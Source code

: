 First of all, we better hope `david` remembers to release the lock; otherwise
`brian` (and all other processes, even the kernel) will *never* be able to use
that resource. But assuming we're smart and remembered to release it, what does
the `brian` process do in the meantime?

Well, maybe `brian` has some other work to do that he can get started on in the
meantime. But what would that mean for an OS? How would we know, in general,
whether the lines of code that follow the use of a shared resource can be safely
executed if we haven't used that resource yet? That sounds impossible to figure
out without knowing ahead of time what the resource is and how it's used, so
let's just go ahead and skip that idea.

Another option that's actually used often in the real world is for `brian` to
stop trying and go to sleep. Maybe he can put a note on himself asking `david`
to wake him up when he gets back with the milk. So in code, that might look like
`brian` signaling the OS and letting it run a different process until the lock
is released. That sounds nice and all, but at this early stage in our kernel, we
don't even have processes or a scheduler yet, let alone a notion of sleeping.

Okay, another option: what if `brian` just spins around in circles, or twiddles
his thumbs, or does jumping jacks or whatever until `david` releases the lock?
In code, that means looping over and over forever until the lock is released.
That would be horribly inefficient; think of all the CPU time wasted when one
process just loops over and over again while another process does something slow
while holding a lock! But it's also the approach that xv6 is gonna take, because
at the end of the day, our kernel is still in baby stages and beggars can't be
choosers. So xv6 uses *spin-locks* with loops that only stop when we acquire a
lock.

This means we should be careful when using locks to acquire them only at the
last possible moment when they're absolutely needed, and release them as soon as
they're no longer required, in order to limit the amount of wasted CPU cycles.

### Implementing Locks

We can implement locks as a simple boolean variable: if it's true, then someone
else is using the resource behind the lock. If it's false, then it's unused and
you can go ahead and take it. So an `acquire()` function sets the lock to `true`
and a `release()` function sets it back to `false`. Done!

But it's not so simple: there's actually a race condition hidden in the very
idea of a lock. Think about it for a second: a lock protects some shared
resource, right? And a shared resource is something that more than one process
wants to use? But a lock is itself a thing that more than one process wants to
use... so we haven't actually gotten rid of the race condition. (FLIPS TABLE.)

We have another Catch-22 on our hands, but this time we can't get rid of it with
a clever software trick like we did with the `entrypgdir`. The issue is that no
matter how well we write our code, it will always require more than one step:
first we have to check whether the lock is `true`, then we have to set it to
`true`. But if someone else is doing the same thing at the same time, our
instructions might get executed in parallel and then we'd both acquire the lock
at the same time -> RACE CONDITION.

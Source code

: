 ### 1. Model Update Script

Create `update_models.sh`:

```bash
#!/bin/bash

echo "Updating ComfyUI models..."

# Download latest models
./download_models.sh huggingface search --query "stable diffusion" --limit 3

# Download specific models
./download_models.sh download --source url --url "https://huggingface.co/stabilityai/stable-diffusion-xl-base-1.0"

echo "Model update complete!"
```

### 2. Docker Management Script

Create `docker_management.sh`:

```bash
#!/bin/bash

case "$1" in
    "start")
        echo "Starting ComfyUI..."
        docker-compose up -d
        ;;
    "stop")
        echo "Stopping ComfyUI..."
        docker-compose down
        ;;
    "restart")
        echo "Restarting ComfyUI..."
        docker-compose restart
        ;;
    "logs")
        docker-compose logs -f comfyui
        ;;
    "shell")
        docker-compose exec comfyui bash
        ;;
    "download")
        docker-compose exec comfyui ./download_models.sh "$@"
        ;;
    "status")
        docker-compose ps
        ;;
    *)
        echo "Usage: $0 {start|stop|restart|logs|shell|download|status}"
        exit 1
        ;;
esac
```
- - - - - - -
## Work instruction
Here the output must be the lines above from the line with "let's just go ahead and skip that idea." to the line with "to wake him", both included, duplicated word for word and nothing else.

## Your solution
let's just go ahead and skip that idea.

Another option that's actually used often in the real world is for `brian` to
stop trying and go to sleep. Maybe he can put a note on himself asking `david`
to wake him up when he gets back with the milk. So in code, that might look like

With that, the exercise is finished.